[Work task]
Keep only the lines from the start of the data through the line containing "No adverse featuresw and", and output them exactly.

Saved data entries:
====
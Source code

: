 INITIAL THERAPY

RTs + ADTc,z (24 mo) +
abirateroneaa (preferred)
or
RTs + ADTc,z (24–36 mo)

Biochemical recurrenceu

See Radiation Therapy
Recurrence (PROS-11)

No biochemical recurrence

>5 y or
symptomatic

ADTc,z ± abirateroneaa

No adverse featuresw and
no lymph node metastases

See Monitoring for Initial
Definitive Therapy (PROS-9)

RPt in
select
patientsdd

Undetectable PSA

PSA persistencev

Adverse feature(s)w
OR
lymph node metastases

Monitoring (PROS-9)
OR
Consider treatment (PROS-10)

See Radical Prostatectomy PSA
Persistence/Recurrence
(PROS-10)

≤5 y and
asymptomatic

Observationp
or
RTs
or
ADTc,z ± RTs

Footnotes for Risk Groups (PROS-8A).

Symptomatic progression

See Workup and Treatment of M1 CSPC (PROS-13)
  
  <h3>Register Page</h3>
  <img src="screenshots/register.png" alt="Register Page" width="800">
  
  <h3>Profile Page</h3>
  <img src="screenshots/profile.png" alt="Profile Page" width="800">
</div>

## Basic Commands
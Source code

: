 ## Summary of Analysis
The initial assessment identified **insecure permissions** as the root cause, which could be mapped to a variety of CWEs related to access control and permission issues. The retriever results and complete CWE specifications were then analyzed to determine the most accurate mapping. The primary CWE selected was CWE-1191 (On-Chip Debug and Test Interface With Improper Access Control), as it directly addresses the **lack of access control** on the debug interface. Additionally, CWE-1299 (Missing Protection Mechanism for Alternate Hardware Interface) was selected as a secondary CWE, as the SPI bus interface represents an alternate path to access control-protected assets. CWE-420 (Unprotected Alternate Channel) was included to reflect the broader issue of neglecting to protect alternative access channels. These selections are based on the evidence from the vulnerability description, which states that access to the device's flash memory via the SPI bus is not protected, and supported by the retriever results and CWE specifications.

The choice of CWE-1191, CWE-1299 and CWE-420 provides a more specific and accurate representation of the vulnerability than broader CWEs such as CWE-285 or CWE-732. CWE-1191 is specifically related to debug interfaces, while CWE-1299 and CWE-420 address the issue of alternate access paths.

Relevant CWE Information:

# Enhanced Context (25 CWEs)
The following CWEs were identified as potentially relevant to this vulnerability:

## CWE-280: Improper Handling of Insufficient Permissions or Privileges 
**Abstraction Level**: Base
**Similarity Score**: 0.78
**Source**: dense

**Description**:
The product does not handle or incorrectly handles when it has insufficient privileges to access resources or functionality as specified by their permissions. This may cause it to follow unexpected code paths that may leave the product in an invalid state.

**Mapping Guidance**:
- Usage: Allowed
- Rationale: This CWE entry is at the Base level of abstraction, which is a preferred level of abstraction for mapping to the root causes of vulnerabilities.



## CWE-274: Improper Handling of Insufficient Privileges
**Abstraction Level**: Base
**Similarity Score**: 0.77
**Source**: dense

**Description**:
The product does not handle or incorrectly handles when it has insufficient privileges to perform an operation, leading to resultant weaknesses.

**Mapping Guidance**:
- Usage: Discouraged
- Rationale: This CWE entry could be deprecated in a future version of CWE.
====
[Response to the exercise]
Source code

: INITIAL THERAPY

RTs + ADTc,z (24 mo) +
abirateroneaa (preferred)
or
RTs + ADTc,z (24–36 mo)

Biochemical recurrenceu

See Radiation Therapy
Recurrence (PROS-11)

No biochemical recurrence

>5 y or
symptomatic

ADTc,z ± abirateroneaa

No adverse featuresw and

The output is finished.